== Exercise input ==
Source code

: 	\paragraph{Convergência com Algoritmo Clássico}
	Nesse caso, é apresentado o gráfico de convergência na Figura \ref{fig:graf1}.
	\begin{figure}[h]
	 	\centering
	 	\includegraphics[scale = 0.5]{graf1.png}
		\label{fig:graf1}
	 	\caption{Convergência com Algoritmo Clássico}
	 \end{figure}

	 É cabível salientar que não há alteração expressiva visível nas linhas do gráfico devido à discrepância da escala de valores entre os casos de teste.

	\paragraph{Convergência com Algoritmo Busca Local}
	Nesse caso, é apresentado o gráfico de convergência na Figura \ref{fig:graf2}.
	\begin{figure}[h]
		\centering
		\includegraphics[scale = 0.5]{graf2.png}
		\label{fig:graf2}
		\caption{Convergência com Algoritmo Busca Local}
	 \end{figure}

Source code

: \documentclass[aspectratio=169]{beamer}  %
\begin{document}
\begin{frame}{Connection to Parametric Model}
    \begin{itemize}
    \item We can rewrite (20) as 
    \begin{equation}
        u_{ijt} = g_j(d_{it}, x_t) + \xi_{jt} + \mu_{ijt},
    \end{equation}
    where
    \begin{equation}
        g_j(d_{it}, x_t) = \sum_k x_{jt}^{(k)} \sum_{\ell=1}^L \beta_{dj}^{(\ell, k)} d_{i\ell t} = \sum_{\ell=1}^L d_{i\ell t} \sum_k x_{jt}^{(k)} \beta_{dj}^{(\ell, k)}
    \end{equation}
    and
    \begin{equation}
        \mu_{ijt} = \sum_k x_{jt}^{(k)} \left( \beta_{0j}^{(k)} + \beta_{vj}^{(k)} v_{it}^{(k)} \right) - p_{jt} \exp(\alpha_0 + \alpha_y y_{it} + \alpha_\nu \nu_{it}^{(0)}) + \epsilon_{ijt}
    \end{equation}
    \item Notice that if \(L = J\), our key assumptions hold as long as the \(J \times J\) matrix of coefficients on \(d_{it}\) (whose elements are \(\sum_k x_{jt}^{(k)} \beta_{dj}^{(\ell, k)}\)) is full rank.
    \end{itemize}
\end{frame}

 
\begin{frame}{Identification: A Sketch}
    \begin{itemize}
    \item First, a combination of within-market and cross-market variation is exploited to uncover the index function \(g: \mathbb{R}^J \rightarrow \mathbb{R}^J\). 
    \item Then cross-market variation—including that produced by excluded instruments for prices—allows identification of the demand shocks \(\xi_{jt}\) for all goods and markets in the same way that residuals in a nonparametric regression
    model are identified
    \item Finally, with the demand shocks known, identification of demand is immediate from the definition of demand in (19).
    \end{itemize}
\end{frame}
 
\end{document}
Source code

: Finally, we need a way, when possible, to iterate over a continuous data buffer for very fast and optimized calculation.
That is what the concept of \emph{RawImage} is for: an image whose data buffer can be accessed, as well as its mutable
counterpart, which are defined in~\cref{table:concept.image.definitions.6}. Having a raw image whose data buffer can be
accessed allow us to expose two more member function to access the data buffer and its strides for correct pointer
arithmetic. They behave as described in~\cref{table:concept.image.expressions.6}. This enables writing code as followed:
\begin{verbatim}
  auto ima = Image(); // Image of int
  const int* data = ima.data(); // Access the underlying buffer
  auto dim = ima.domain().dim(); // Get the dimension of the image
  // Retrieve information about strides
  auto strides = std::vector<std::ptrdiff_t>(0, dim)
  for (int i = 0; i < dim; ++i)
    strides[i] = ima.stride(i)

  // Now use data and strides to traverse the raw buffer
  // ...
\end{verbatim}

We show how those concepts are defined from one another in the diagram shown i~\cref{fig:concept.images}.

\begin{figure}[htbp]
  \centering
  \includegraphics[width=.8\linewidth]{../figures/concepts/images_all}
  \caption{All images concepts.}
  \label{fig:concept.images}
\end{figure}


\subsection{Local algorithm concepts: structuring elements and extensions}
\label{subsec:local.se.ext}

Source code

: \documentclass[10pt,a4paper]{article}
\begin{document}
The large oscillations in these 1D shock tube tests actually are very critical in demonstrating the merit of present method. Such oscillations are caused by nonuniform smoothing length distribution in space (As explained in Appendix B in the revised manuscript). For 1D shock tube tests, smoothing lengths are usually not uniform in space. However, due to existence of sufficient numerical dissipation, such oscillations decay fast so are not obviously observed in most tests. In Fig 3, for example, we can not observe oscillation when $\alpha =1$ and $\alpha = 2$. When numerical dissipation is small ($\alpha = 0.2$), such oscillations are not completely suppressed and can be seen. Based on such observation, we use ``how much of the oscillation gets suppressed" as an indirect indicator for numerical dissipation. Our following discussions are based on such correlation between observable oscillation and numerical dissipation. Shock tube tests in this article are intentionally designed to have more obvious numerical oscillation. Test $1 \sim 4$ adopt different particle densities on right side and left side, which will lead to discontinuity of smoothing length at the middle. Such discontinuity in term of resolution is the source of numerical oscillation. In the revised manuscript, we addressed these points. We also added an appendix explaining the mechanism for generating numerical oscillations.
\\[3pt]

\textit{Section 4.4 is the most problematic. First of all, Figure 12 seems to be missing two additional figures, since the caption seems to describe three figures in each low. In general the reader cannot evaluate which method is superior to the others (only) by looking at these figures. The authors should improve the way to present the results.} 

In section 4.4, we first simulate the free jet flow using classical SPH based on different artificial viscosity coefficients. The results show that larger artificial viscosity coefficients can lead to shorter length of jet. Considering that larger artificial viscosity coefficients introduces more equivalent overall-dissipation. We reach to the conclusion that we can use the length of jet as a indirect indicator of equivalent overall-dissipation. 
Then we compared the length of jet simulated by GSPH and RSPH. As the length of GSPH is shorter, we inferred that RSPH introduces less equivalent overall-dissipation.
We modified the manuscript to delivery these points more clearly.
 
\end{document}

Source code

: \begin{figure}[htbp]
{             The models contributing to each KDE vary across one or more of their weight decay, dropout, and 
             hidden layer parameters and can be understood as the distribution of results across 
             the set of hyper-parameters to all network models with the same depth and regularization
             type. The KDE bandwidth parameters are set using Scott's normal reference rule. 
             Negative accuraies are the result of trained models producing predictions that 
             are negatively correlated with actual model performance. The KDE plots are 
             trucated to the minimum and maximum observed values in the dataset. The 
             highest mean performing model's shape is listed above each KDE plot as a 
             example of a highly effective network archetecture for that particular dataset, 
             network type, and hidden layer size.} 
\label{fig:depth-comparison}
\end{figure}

== Activity ==
Return all lines from the data above with "shorter" in them.

== Result of this task ==
In section 4.4, we first simulate the free jet flow using classical SPH based on different artificial viscosity coefficients. The results show that larger artificial viscosity coefficients can lead to shorter length of jet. Considering that larger artificial viscosity coefficients introduces more equivalent overall-dissipation. We reach to the conclusion that we can use the length of jet as a indirect indicator of equivalent overall-dissipation. 
Then we compared the length of jet simulated by GSPH and RSPH. As the length of GSPH is shorter, we inferred that RSPH introduces less equivalent overall-dissipation.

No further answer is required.